Ryanodine and the calcium content of cardiac SR assessed by caffeine and rapid cooling contractures

The ability of rabbit ventricular muscle sarcoplasmic reticulum (SR) to accumulate and retain Ca during Na-free perfusion was assessed using caffeine contractures and rapid cooling contractures (RCC). Muscles were exposed to a Na-free medium for 15 min, during which time a transient contracture developed and relaxed back to the resting tension level. Muscles were then either exposed to 20 mM caffeine or rapidly cooled to <5°C, both of which produced large contractures.
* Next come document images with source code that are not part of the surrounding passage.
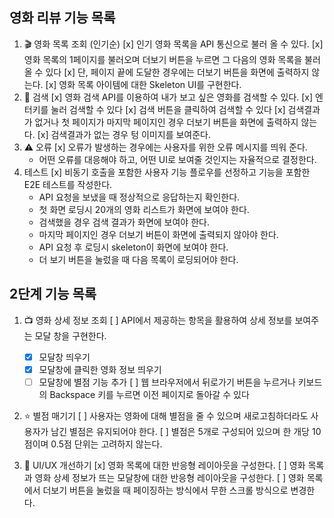 ## 영화 리뷰 기능 목록

1. 🎬 영화 목록 조회 (인기순)
   [x] 인기 영화 목록을 API 통신으로 불러 올 수 있다.
   [x] 영화 목록의 1페이지를 불러오며 더보기 버튼을 누르면 그 다음의 영화 목록을 불러 올 수 있다
   [x] 단, 페이지 끝에 도달한 경우에는 더보기 버튼을 화면에 출력하지 않는다.
   [x] 영화 목록 아이템에 대한 Skeleton UI를 구현한다.
2. 🔎 검색
   [x] 영화 검색 API를 이용하여 내가 보고 싶은 영화를 검색할 수 있다.
   [x] 엔터키를 눌러 검색할 수 있다
   [x] 검색 버튼을 클릭하여 검색할 수 있다
   [x] 검색결과가 없거나 첫 페이지가 마지막 페이지인 경우 더보기 버튼을 화면에 출력하지 않는다.
   [x] 검색결과가 없는 경우 텅 이미지를 보여준다.
3. ⚠️ 오류
   [x] 오류가 발생하는 경우에는 사용자를 위한 오류 메시지를 띄워 준다.
   - 어떤 오류를 대응해야 하고, 어떤 UI로 보여줄 것인지는 자율적으로 결정한다.
4. 테스트
   [x] 비동기 호출을 포함한 사용자 기능 플로우를 선정하고 기능을 포함한 E2E 테스트를 작성한다.
   - API 요청을 보냈을 때 정상적으로 응답하는지 확인한다.
   - 첫 화면 로딩시 20개의 영화 리스트가 화면에 보여야 한다.
   - 검색했을 경우 검색 결과가 화면에 보여야 한다.
   - 마지막 페이지인 경우 더보기 버튼이 화면에 출력되지 않아야 한다.
   - API 요청 후 로딩시 skeleton이 화면에 보여야 한다.
   - 더 보기 버튼을 눌렀을 때 다음 목록이 로딩되어야 한다.

## 2단계 기능 목록

1. 📺 영화 상세 정보 조회
[ ] API에서 제공하는 항목을 활용하여 상세 정보를 보여주는 모달 창을 구현한다.
   - [x] 모달창 띄우기
   - [x] 모달창에 클릭한 영화 정보 띄우기
   - [ ] 모달창에 별점 기능 추가
[ ] 웹 브라우저에서 뒤로가기 버튼을 누르거나 키보드의 Backspace 키를 누르면 이전 페이지로 돌아갈 수 있다

2. ⭐️ 별점 매기기
[ ] 사용자는 영화에 대해 별점을 줄 수 있으며 새로고침하더라도 사용자가 남긴 별점은 유지되어야 한다.
[ ] 별점은 5개로 구성되어 있으며 한 개당 10점이며 0.5점 단위는 고려하지 않는다.

3. 📐 UI/UX 개선하기
[x] 영화 목록에 대한 반응형 레이아웃을 구성한다.
[ ] 영화 목록과 영화 상세 정보가 뜨는 모달창에 대한 반응형 레이아웃을 구성한다.
[ ] 영화 목록에서 더보기 버튼을 눌렀을 때 페이징하는 방식에서 무한 스크롤 방식으로 변경한다.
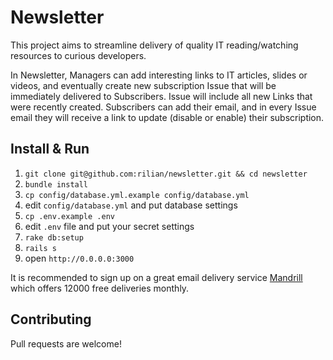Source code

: Newsletter
========

This project aims to streamline delivery of quality IT reading/watching
resources to curious developers.

In Newsletter, Managers can add interesting links to IT articles, 
slides or videos, and eventually create new subscription Issue that will be
immediately delivered to Subscribers. Issue will include all new Links that 
were recently created. Subscribers can add their email, and in every Issue 
email they will receive a link to update (disable or enable) their
subscription.

Install & Run
-------------

1. `git clone git@github.com:rilian/newsletter.git && cd newsletter`
2. `bundle install`
3. `cp config/database.yml.example config/database.yml`
3. edit `config/database.yml` and put database settings
4. `cp .env.example .env`
5. edit `.env` file and put your secret settings
6. `rake db:setup`
7. `rails s`
8. open `http://0.0.0.0:3000`

It is recommended to sign up on a great email delivery service
[Mandrill](https://mandrillapp.com/) which offers 12000 free deliveries
monthly.

Contributing
------------

Pull requests are welcome!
The magnitudes of those contractures are believed to be a relative index of SR Ca content. Reduction of extracellular [Ca] from 2 to 0.2 mM did not significantly alter the magnitude of either Na-free caffeine contractures or RCC. These are not the maximum contractures that can be obtained. The possibility that low extracellular [Ca] ([Ca](o)) may increase passive Ca permeability is suggested in explanation of this effect. After equilibration with 100 nM ryanodine, both Na-free caffeine contractures and RCC are virtually eliminted. This suggests that even if the SR could accumulate Ca during the initial Na-free exposure in the presence of ryanodine, it could not retain that Ca in Na-free medium. It is proposed that the sarcolemmal Ca pump can extrude Ca from the cells at a rate sufficient to deplete the ryanodine-treated SR. When removal of Na was accompanied by increase of [K](o) (to 12, 20, or 30 mM), the Na-free RCC were enhanced. Increasing [K](o) during Na-free superfusion in the presence of ryanodine resulted in demonstrable RCC that were graded with [K] and completely suppressed by nifedipine. It appears that the SR can still be Ca loaded in the presence of ryanodine. However, this SR Ca loading would appear to be more dependent on transsarcolemmal Ca flux imbalance than cytoplasmic [Ca] (at least as indicated by the lack of resting force).